→ **About this task**
Each line below with the string "buffer" should be copied.
--- START ---
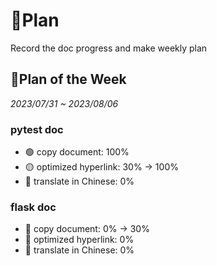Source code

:# 🧾Plan

Record the doc progress and make weekly plan

## 📝Plan of the Week

*2023/07/31 ~ 2023/08/06*

### pytest doc

- 🟢 copy document: 100% 
- 🟡 optimized hyperlink: 30% -> 100%
- 🔴 translate in Chinese: 0% 

###  flask doc

- 🔴 copy document: 0% -> 30%
- 🔴 optimized hyperlink: 0% 
- 🔴 translate in Chinese: 0% 
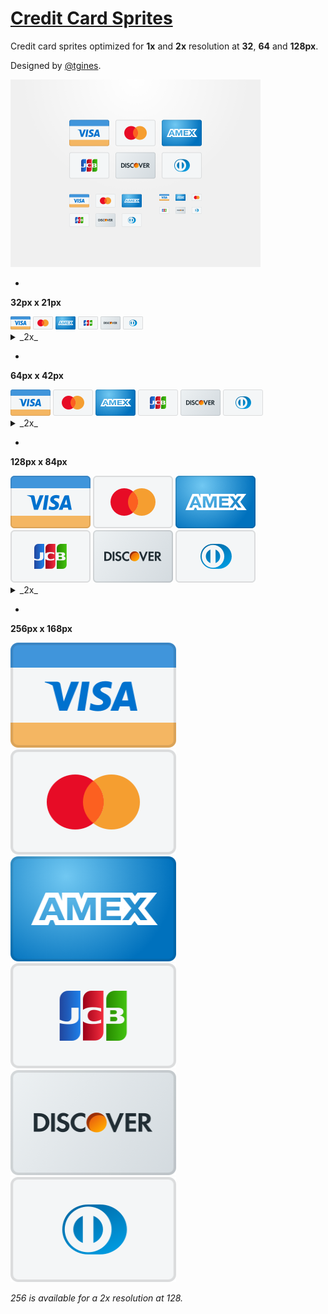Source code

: # [Credit Card Sprites](https://dribbble.com/shots/3058779-Credit-Card-Sprites-Updated-MasterCard-Logo)

Credit card sprites optimized for **1x** and **2x** resolution at **32**, **64** and **128px**.

Designed by [@tgines](https://github.com/tgines).

<a href="https://dribbble.com/shots/3058779-Credit-Card-Sprites-Updated-MasterCard-Logo"><img src="dribbble.png" alt="credit card sprites" width="400" height="300"></a>

-
**32px x 21px**

<img src="32/visa.png" alt="visa sprite" width="32" height="21">
<img src="32/mastercard.png" alt="mastercard sprite" width="32" height="21">
<img src="32/amex.png" alt="amex sprite" width="32" height="21">
<img src="32/jcb.png" alt="jcb sprite" width="32" height="21">
<img src="32/discover.png" alt="discover sprite" width="32" height="21">
<img src="32/dinersclub.png" alt="dinersclub sprite" width="32" height="21">

<details>
  <summary>_2x_</summary>
  <img src="64/visa.png" alt="visa sprite" width="32" height="21">
  <img src="64/mastercard.png" alt="mastercard sprite" width="32" height="21">
  <img src="64/amex.png" alt="amex sprite" width="32" height="21">
  <img src="64/jcb.png" alt="jcb sprite" width="32" height="21">
  <img src="64/discover.png" alt="discover sprite" width="32" height="21">
  <img src="64/dinersclub.png" alt="dinersclub sprite" width="32" height="21">
</details>

-
**64px x 42px**

<img src="64/visa.png" alt="visa sprite" width="64" height="42">
<img src="64/mastercard.png" alt="mastercard sprite" width="64" height="42">
<img src="64/amex.png" alt="amex sprite" width="64" height="42">
<img src="64/jcb.png" alt="jcb sprite" width="64" height="42">
<img src="64/discover.png" alt="discover sprite" width="64" height="42">
<img src="64/dinersclub.png" alt="dinersclub sprite" width="64" height="42">

<details>
  <summary>_2x_</summary>
  <img src="128/visa.png" alt="visa sprite" width="64" height="42">
  <img src="128/mastercard.png" alt="mastercard sprite" width="64" height="42">
  <img src="128/amex.png" alt="amex sprite" width="64" height="42">
  <img src="128/jcb.png" alt="jcb sprite" width="64" height="42">
  <img src="128/discover.png" alt="discover sprite" width="64" height="42">
  <img src="128/dinersclub.png" alt="dinersclub sprite" width="64" height="42">
</details>

-
**128px x 84px**

<img src="128/visa.png" alt="visa sprite" width="128" height="84">
<img src="128/mastercard.png" alt="mastercard sprite" width="128" height="84">
<img src="128/amex.png" alt="amex sprite" width="128" height="84">
<br>
<img src="128/jcb.png" alt="jcb sprite" width="128" height="84">
<img src="128/discover.png" alt="discover sprite" width="128" height="84">
<img src="128/dinersclub.png" alt="dinersclub sprite" width="128" height="84">

<details>
  <summary>_2x_</summary>
  <img src="256/visa.png" alt="visa sprite" width="128" height="84">
  <img src="256/mastercard.png" alt="mastercard sprite" width="128" height="84">
  <img src="256/amex.png" alt="amex sprite" width="128" height="84">
  <img src="256/jcb.png" alt="jcb sprite" width="128" height="84">
  <img src="256/discover.png" alt="discover sprite" width="128" height="84">
  <img src="256/dinersclub.png" alt="dinersclub sprite" width="128" height="84">
</details>

-
**256px x 168px**

<img src="256/visa.png" alt="visa sprite" width="265" height="168">
<img src="256/mastercard.png" alt="mastercard sprite" width="265" height="168">
<br>
<img src="256/amex.png" alt="amex sprite" width="265" height="168">
<img src="256/jcb.png" alt="jcb sprite" width="265" height="168">
<br>
<img src="256/discover.png" alt="discover sprite" width="265" height="168">
<img src="256/dinersclub.png" alt="dinersclub sprite" width="265" height="168">

_256 is available for a 2x resolution at 128._
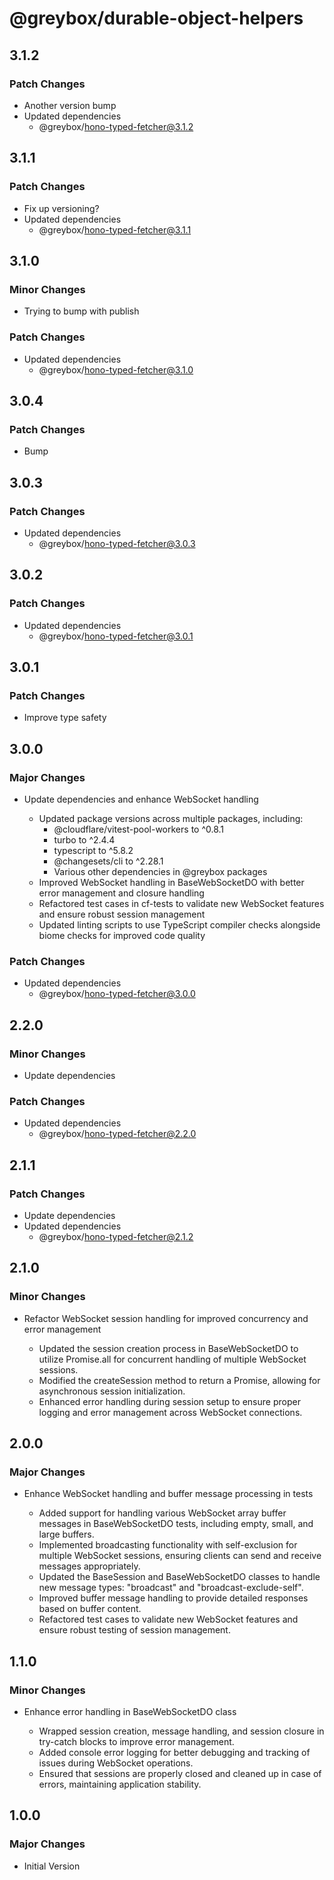 # @greybox/durable-object-helpers

## 3.1.2

### Patch Changes

- Another version bump
- Updated dependencies
  - @greybox/hono-typed-fetcher@3.1.2

## 3.1.1

### Patch Changes

- Fix up versioning?
- Updated dependencies
  - @greybox/hono-typed-fetcher@3.1.1

## 3.1.0

### Minor Changes

- Trying to bump with publish

### Patch Changes

- Updated dependencies
  - @greybox/hono-typed-fetcher@3.1.0

## 3.0.4

### Patch Changes

- Bump

## 3.0.3

### Patch Changes

- Updated dependencies
  - @greybox/hono-typed-fetcher@3.0.3

## 3.0.2

### Patch Changes

- Updated dependencies
  - @greybox/hono-typed-fetcher@3.0.1

## 3.0.1

### Patch Changes

- Improve type safety

## 3.0.0

### Major Changes

- Update dependencies and enhance WebSocket handling

  - Updated package versions across multiple packages, including:
    - @cloudflare/vitest-pool-workers to ^0.8.1
    - turbo to ^2.4.4
    - typescript to ^5.8.2
    - @changesets/cli to ^2.28.1
    - Various other dependencies in @greybox packages
  - Improved WebSocket handling in BaseWebSocketDO with better error management and closure handling
  - Refactored test cases in cf-tests to validate new WebSocket features and ensure robust session management
  - Updated linting scripts to use TypeScript compiler checks alongside biome checks for improved code quality

### Patch Changes

- Updated dependencies
  - @greybox/hono-typed-fetcher@3.0.0

## 2.2.0

### Minor Changes

- Update dependencies

### Patch Changes

- Updated dependencies
  - @greybox/hono-typed-fetcher@2.2.0

## 2.1.1

### Patch Changes

- Update dependencies
- Updated dependencies
  - @greybox/hono-typed-fetcher@2.1.2

## 2.1.0

### Minor Changes

- Refactor WebSocket session handling for improved concurrency and error management

  - Updated the session creation process in BaseWebSocketDO to utilize Promise.all for concurrent handling of multiple WebSocket sessions.
  - Modified the createSession method to return a Promise, allowing for asynchronous session initialization.
  - Enhanced error handling during session setup to ensure proper logging and error management across WebSocket connections.

## 2.0.0

### Major Changes

- Enhance WebSocket handling and buffer message processing in tests

  - Added support for handling various WebSocket array buffer messages in BaseWebSocketDO tests, including empty, small, and large buffers.
  - Implemented broadcasting functionality with self-exclusion for multiple WebSocket sessions, ensuring clients can send and receive messages appropriately.
  - Updated the BaseSession and BaseWebSocketDO classes to handle new message types: "broadcast" and "broadcast-exclude-self".
  - Improved buffer message handling to provide detailed responses based on buffer content.
  - Refactored test cases to validate new WebSocket features and ensure robust testing of session management.

## 1.1.0

### Minor Changes

- Enhance error handling in BaseWebSocketDO class

  - Wrapped session creation, message handling, and session closure in try-catch blocks to improve error management.
  - Added console error logging for better debugging and tracking of issues during WebSocket operations.
  - Ensured that sessions are properly closed and cleaned up in case of errors, maintaining application stability.

## 1.0.0

### Major Changes

- Initial Version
--- END ---
→ **Answer to the problem**
- Enhance WebSocket handling and buffer message processing in tests
  - Added support for handling various WebSocket array buffer messages in BaseWebSocketDO tests, including empty, small, and large buffers.
  - Improved buffer message handling to provide detailed responses based on buffer content.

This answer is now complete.